WORK TASK:
Please copy the leading lines of the entries below exactly, concluding with the line in which "5. ⚹ На уроке" occurs.

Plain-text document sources
━━━
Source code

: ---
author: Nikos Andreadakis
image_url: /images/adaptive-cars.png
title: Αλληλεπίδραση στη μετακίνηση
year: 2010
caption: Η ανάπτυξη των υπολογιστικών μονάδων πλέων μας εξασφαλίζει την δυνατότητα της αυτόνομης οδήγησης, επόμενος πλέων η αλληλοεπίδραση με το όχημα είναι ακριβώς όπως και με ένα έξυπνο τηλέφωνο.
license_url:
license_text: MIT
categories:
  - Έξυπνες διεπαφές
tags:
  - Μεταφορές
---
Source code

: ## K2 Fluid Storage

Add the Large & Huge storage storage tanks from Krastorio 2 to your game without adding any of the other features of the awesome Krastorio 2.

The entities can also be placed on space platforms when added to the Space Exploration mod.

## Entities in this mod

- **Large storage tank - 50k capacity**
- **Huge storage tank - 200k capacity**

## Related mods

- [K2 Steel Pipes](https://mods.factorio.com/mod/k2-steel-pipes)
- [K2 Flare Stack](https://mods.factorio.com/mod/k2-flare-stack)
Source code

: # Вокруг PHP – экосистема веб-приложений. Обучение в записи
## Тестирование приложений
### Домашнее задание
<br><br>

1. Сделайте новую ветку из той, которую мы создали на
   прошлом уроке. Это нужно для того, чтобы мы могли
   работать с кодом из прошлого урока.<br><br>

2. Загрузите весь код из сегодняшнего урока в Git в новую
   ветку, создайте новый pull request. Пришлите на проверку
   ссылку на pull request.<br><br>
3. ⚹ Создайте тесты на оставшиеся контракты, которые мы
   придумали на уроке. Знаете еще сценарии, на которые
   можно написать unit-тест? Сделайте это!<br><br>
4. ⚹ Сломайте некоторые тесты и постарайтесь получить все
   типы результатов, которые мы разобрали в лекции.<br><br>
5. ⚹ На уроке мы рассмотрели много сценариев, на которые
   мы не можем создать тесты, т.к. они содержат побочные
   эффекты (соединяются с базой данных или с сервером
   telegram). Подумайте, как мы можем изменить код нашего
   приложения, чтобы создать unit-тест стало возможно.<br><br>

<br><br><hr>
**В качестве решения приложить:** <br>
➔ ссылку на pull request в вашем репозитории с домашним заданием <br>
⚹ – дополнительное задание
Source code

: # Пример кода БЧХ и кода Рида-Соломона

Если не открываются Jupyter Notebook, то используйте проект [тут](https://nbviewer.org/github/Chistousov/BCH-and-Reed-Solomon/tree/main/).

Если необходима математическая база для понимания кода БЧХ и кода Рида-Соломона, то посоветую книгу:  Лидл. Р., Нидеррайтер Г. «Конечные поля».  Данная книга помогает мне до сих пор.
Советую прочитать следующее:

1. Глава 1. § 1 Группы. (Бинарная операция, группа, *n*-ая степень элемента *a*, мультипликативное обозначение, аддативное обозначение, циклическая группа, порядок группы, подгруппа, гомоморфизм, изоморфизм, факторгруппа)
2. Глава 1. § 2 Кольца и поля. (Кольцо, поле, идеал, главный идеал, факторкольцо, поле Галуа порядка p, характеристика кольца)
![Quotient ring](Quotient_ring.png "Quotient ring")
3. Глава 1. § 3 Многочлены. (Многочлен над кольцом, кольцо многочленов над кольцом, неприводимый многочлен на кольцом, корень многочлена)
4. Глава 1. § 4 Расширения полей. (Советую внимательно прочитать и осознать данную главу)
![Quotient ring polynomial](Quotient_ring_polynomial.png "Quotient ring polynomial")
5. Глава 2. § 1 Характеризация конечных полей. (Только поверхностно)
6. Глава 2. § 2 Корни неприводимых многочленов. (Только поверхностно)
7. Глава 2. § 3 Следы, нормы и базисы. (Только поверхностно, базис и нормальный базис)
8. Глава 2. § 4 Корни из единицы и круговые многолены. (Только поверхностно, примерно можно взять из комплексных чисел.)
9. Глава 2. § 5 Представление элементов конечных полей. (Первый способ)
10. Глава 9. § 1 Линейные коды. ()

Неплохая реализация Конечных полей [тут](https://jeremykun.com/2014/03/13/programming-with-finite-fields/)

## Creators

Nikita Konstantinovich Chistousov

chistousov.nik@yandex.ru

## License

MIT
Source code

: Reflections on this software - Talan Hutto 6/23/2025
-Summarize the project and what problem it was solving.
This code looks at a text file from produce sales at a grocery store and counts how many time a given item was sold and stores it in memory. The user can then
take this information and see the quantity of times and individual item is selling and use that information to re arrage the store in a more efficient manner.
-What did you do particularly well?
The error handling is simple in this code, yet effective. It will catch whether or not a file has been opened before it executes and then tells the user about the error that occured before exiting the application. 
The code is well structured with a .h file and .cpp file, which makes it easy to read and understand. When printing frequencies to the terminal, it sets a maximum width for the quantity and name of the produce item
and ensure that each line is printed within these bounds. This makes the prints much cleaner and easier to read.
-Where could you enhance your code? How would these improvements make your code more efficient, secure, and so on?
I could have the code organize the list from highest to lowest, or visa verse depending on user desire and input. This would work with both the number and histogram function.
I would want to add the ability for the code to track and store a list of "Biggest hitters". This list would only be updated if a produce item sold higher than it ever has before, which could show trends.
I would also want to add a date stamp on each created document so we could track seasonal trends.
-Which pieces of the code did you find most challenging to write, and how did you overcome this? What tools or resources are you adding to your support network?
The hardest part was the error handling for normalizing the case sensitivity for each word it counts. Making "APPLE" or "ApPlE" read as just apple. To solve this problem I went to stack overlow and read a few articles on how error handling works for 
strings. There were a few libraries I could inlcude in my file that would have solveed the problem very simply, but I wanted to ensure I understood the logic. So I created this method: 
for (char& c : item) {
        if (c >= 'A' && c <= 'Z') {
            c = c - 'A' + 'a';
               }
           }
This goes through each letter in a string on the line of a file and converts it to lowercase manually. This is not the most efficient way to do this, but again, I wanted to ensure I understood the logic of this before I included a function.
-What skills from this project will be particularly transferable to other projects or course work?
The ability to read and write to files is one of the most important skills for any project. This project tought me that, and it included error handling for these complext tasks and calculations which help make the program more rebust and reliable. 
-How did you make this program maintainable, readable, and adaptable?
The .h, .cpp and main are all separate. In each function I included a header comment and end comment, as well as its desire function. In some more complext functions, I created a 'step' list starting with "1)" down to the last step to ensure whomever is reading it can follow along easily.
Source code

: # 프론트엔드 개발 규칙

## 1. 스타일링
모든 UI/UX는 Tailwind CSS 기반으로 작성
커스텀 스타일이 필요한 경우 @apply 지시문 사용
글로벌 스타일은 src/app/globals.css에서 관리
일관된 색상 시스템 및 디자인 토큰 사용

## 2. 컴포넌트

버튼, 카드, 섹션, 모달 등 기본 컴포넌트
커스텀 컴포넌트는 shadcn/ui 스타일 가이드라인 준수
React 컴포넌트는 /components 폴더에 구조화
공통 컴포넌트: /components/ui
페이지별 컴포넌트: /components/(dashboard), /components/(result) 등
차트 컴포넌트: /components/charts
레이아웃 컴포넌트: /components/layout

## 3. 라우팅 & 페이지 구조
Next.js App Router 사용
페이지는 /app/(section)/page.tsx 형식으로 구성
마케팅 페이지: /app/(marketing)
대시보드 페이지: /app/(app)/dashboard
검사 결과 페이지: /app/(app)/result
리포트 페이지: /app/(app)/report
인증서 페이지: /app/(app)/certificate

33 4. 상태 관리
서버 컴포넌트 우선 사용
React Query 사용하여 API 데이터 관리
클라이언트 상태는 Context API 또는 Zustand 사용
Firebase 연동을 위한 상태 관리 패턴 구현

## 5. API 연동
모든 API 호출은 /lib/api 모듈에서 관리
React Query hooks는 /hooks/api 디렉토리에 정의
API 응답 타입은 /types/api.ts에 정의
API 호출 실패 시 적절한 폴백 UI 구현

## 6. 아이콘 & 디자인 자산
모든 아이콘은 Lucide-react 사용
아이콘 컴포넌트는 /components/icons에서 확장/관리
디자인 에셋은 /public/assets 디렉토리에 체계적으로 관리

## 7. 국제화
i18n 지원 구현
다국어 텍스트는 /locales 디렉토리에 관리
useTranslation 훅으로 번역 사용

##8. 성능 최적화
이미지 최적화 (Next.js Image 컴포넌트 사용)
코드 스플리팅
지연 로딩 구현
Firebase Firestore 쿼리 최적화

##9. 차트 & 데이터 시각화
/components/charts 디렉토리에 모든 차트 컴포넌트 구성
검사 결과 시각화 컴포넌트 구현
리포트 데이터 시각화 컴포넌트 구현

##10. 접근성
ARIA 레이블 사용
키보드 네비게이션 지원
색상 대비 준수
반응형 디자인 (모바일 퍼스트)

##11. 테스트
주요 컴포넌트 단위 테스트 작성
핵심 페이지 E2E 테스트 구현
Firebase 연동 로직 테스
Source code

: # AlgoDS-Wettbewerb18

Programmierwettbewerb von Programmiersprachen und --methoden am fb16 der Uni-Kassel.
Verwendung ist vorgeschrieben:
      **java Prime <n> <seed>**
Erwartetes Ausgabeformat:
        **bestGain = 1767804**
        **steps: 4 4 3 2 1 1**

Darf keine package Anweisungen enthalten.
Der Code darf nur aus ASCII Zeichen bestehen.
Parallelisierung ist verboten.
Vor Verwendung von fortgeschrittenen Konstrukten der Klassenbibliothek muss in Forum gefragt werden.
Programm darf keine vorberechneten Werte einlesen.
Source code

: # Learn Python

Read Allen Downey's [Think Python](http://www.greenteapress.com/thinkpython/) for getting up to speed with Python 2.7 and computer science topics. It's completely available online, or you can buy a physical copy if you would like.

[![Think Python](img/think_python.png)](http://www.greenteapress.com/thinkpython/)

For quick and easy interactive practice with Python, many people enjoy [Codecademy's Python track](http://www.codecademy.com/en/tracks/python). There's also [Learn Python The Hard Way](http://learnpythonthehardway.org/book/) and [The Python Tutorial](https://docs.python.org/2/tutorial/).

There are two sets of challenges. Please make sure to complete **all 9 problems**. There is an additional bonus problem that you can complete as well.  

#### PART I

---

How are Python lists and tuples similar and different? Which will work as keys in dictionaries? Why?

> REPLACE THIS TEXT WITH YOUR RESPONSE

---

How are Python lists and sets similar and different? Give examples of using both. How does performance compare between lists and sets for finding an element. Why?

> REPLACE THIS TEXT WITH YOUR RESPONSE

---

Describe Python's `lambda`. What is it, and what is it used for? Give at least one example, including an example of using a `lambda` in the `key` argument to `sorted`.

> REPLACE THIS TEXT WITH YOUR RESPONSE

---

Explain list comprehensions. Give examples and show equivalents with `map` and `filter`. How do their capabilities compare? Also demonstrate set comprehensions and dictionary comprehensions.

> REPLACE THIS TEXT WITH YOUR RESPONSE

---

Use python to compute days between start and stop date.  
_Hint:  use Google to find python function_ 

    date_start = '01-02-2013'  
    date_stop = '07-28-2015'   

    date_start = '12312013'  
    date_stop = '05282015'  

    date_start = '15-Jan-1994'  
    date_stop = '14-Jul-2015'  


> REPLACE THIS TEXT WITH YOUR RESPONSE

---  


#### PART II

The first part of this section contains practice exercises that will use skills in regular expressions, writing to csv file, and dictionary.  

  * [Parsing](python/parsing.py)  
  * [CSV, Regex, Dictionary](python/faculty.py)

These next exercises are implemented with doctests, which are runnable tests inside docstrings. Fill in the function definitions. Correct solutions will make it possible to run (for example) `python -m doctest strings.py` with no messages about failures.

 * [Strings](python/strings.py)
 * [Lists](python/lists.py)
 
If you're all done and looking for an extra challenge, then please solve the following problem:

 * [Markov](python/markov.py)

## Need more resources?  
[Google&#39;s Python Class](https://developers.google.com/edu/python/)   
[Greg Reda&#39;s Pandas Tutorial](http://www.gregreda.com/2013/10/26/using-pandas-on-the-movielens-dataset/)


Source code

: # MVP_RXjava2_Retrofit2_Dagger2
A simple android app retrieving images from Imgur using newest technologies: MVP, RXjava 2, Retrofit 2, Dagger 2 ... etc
━━━
SOLUTION FOR THIS PROBLEM:
Source code

: ---
author: Nikos Andreadakis
image_url: /images/adaptive-cars.png
title: Αλληλεπίδραση στη μετακίνηση
year: 2010
caption: Η ανάπτυξη των υπολογιστικών μονάδων πλέων μας εξασφαλίζει την δυνατότητα της αυτόνομης οδήγησης, επόμενος πλέων η αλληλοεπίδραση με το όχημα είναι ακριβώς όπως και με ένα έξυπνο τηλέφωνο.
license_url:
license_text: MIT
categories:
  - Έξυπνες διεπαφές
tags:
  - Μεταφορές
---
Source code

: ## K2 Fluid Storage

Add the Large & Huge storage storage tanks from Krastorio 2 to your game without adding any of the other features of the awesome Krastorio 2.

The entities can also be placed on space platforms when added to the Space Exploration mod.

## Entities in this mod

- **Large storage tank - 50k capacity**
- **Huge storage tank - 200k capacity**

## Related mods

- [K2 Steel Pipes](https://mods.factorio.com/mod/k2-steel-pipes)
- [K2 Flare Stack](https://mods.factorio.com/mod/k2-flare-stack)
Source code

: # Вокруг PHP – экосистема веб-приложений. Обучение в записи
## Тестирование приложений
### Домашнее задание
<br><br>

1. Сделайте новую ветку из той, которую мы создали на
   прошлом уроке. Это нужно для того, чтобы мы могли
   работать с кодом из прошлого урока.<br><br>

2. Загрузите весь код из сегодняшнего урока в Git в новую
   ветку, создайте новый pull request. Пришлите на проверку
   ссылку на pull request.<br><br>
3. ⚹ Создайте тесты на оставшиеся контракты, которые мы
   придумали на уроке. Знаете еще сценарии, на которые
   можно написать unit-тест? Сделайте это!<br><br>
4. ⚹ Сломайте некоторые тесты и постарайтесь получить все
   типы результатов, которые мы разобрали в лекции.<br><br>
5. ⚹ На уроке мы рассмотрели много сценариев, на которые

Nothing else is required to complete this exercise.